Ey “Milli” Eğitim! Okul Bahçeleri Neden “Beton”dan!
Mekan, “ruh”un aynasıdır. Mekan, “zihnin” yatağıdır. Mekan, “fikrin” zikridir. Mekan, “söz”ün ruhudur. Mekan, “düşünce”nin arkıdır. Mekan, “duygu”nun zeminidir… Mekan, zihinsel ve toplumsal “akış” ve “oluş”un döl yatağıdır. Nasıl ki, şehir, medeniyet için bir “kab”dır, mektep ve içinde yer aldığı mekan, eğiti(şi)m için bir vahadır.
Ak Parti’nin “inşaat ve gökdelen cumhuriyeti” ile nasıl ki, sadece bir lafzi söylemden ibaret medeniyetin döl yatağı şehirler katlediliyor ve medeniyete asıl ruhunu veren “temeddün” (hareket ve süreklilik içinde, ferdi bir ideaya yaslayan, bağlayan insanlaşma) fikrinin ortaya çıkması engelleniyorsa, biçimsel düzeyde sözüm ona “andımız”dan “amentü”ye geçerek, jakoben Kemalist aklı taklit edercesine tepeden inmeci “dindar nesiller cumhuriyeti” inşa etmek istemenin aldatıcı yanılsaması içinde okullar ve içinde yer aldığı mekan, betonlaştırılmakta ve dondurulmaktadır.
Başka bir deyişle, eğitişim ve mektep ruhunu katledercesine okulların bahçeleri asfalt ya da betonla kaplanarak, öğrencilerin zihni, fikri, duygusu ve bütün bunlara ilham veren hürriyetlerinin üzeri adeta örtülmekte ve bedeni betona çarptıkça esaret altına alınmaktadır.
Bugün Türkiye’de milli eğitime bağlı okulların tamamına yakınının bahçe mekanı ya asfalt ya da beton zeminle kaplıdır. TOKİ, gökdelen, plaza ve AVM kültürünün yarattığı betonlaşmış ve plastikleşmiş zihni travmanın etkisiyle midir bilinmez ama bu durum aynı zamanda bir başarı olarak sunulmaktadır.

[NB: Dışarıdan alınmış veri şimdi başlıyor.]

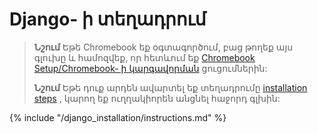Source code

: # Django- ի տեղադրում

> **Նշում** Եթե Chromebook եք օգտագործում, բաց թողեք այս գլուխը և համոզվեք, որ հետևում եք [Chromebook Setup/Chromebook- ի կարգավորման](../chromebook_setup/README.md) ցուցումներին:
> 
> **Նշում** Եթե դուք արդեն ավարտել եք տեղադրումը [installation steps](../installation/README.md) , կարող եք ուղղակիորեն անցնել հաջորդ գլխին:

{% include "/django_installation/instructions.md" %}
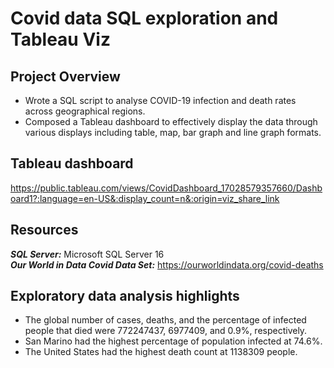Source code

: # Covid data SQL exploration and Tableau Viz
## Project Overview
* Wrote a SQL script to analyse COVID-19 infection and death rates across geographical regions.
* Composed a Tableau dashboard to effectively display the data through various displays including table, map, bar graph and line graph formats.

## Tableau dashboard
https://public.tableau.com/views/CovidDashboard_17028579357660/Dashboard1?:language=en-US&:display_count=n&:origin=viz_share_link

## Resources
***SQL Server:*** Microsoft SQL Server 16  
***Our World in Data Covid Data Set:*** https://ourworldindata.org/covid-deaths

## Exploratory data analysis highlights
* The global number of cases, deaths, and the percentage of infected people that died were 772247437, 6977409, and	0.9%, respectively.
* San Marino had the highest percentage of population infected at 74.6%.
* The United States had the highest death count at 1138309 people.
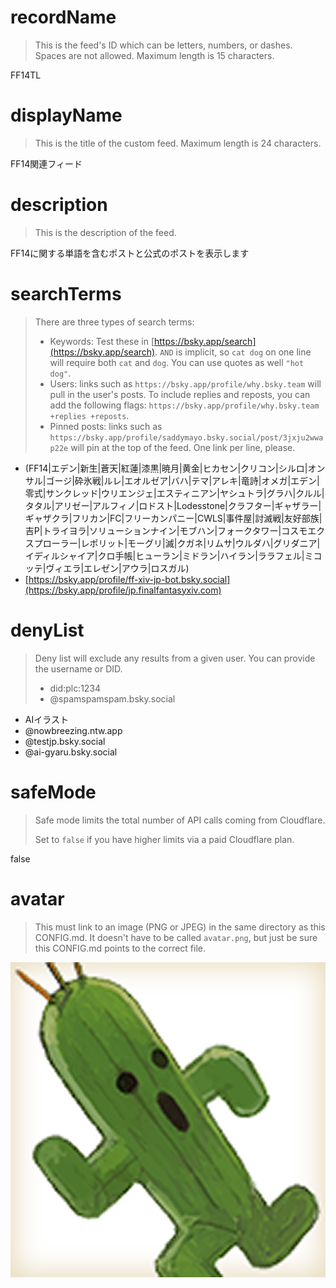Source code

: 
# recordName

> This is the feed's ID which can be letters, numbers, or dashes. Spaces are not allowed. Maximum length is 15 characters.

FF14TL

# displayName

> This is the title of the custom feed. Maximum length is 24 characters.

FF14関連フィード

# description

> This is the description of the feed.

FF14に関する単語を含むポストと公式のポストを表示します

# searchTerms

> There are three types of search terms:
>
> - Keywords: Test these in [https://bsky.app/search](https://bsky.app/search). `AND` is implicit, so `cat dog` on one line will require both `cat` and `dog`. You can use quotes as well `"hot dog"`.
> - Users: links such as `https://bsky.app/profile/why.bsky.team` will pull in the user's posts. To include replies and reposts, you can add the following flags: `https://bsky.app/profile/why.bsky.team +replies +reposts`.
> - Pinned posts: links such as `https://bsky.app/profile/saddymayo.bsky.social/post/3jxju2wwap22e` will pin at the top of the feed. One link per line, please.

- (FF14|エデン|新生|蒼天|紅蓮|漆黒|暁月|黄金|ヒカセン|クリコン|シルロ|オンサル|ゴージ|砕氷戦|ルレ|エオルゼア|バハ|テマ|アレキ|竜詩|オメガ|エデン|零式|サンクレッド|ウリエンジェ|エスティニアン|ヤシュトラ|グラハ|クルル|タタル|アリゼー|アルフィノ|ロドスト|Lodesstone|クラフター|ギャザラー|ギャザクラ|フリカン|FC|フリーカンパニー|CWLS|事件屋|討滅戦|友好部族|吉P|トライヨラ|ソリューションナイン|モブハン|フォークタワー|コスモエクスプローラー|レポリット|モーグリ|滅|クガネ|リムサ|ウルダハ|グリダニア|イディルシャイア|クロ手帳|ヒューラン|ミドラン|ハイラン|ララフェル|ミコッテ|ヴィエラ|エレゼン|アウラ|ロスガル)
- [https://bsky.app/profile/ff-xiv-jp-bot.bsky.social](https://bsky.app/profile/jp.finalfantasyxiv.com)

# denyList

> Deny list will exclude any results from a given user. You can provide the username or DID.
>
> - did:plc:1234
> - @spamspamspam.bsky.social

- AIイラスト
- @nowbreezing.ntw.app
- @testjp.bsky.social
- @ai-gyaru.bsky.social

# safeMode

> Safe mode limits the total number of API calls coming from Cloudflare.
>
> Set to `false` if you have higher limits via a paid Cloudflare plan.

false

# avatar

> This must link to an image (PNG or JPEG) in the same directory as this CONFIG.md. It doesn't have to be called `avatar.png`, but just be sure this CONFIG.md points to the correct file.

![](イラスト2.png)

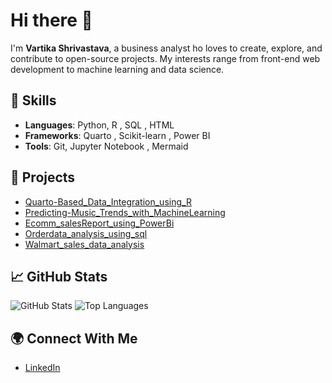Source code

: # Hi there 👋

I'm **Vartika Shrivastava**, a business analyst ho loves to create, explore, and contribute to open-source projects. My interests range from front-end web development to machine learning and data science.

## 🔧 Skills
- **Languages**: Python, R , SQL , HTML
- **Frameworks**: Quarto , Scikit-learn , Power BI 
- **Tools**: Git, Jupyter Notebook , Mermaid


## 🚀 Projects
- [Quarto-Based_Data_Integration_using_R](https://github.com/Vartikaac/Quarto-Based_Data_Integration_using_R)
- [Predicting-Music_Trends_with_MachineLearning](https://github.com/Vartikaac/Predicting-Music_Trends_with_MachineLearning)
- [Ecomm_salesReport_using_PowerBi](https://github.com/Vartikaac/Ecomm_salesReport_using_PowerBi)
- [Orderdata_analysis_using_sql](https://github.com/Vartikaac/Orderdata_analysis_using_sql)
- [Walmart_sales_data_analysis](https://github.com/Vartikaac/Walmart_sales_data_analysis)

## 📈 GitHub Stats
![GitHub Stats](https://github-readme-stats.vercel.app/api?username=Vartikaac&show_icons=true&theme=radical)
![Top Languages](https://github-readme-stats.vercel.app/api/top-langs/?username=Vartikaac&layout=compact)

## 🌍 Connect With Me
- [LinkedIn](https://www.linkedin.com/in/vartika-srivastava-0048321b1/)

Söylemsel ve lafzi medeniyet inşa ve ihya yanılsaması ile “temeddün”ü çökerten, şehirleri karartan ve mahremiyeti katleden “göğü” ve “cebi” delen beton bina yığınları arasında çocukluğu, gençliği çalınan öğrencilerin, bir de okul bahçelerinde “hayat” bulmalarının, “hakikat”e vasıl olmalarının ve birikmiş “enerji”leri ile birbirleri ile etkileşime geçmelerinin üzerine adeta beton dökülmektedir.
Ey “milli” kavramı ile “amentü”nün “andımız”la özdeş tektipleştirici mahiyetini idrak edemeyen milli eğitim!
Bugün çocuk ve gençlerimizin şiddete eğilimli, kavgacı, hırçın, psikolojik sorunlar içinde ebeveynleri, büyükleri ve birbirleri ile girdiği ilişkide patoloji yaşadıklarının sebepleri üzerinde hiç düşünüyor musunuz? Halet-i ruhiyeyi, zihni ve duyguyu şekillendiren mekanın, bunda hiç etkisinin olmadığını mı sanıyorsunuz?
Eski tepeden inmeci, tektipleştirici ve durgunlaştırıcı eğitim, okul bahçelerine döktüğünüz sözüm ona “muhaza’kar’” asfalt ya da beton yığınları ile adeta öğrencilerin kafasına kazınmaktadır, farkında mısınız? Çünkü, zaten yanlış istikamette giden tren üzerine, tepeden inmecilik manivelası üzerinden ne kadar “dindar nesiller” ve “imam hatipliler cumhuriyeti” inşa etmek isterseniz edin, okul mekanına döktüğünüz betonlar, çocuk ve gençlerin nebatat (bitki), hayvanat ve tabiatla yani büsbütan “hayat” ve “hakikat”le buluşacak duygu, düşünce, zihin ve beden yapılarını felce uğratmakla ve iğdiş etmekle kalmayıp, dini donduran ve statükoya hizmet eden bencil, asalak ve sığ bireyler yetiştirecektir.
Ey milli eğitim! Eğer çocuk ve gençlerimizin bitki, toprak, tabiat ve ezcümle Allah’la hayat, hürriyet bulmasını ve hakikate vasıl olacak kendilik bilinci ile varoluşlarını gerçekleştiren insanlar olmasını istiyorsanız, lütfen yarından tezi yok Türkiye’deki tüm okul bahçe ve dış mekanlarını kendi ereklerine uygun toprak ve bitki ile buluşturacak bir çalışmayı başlatınız!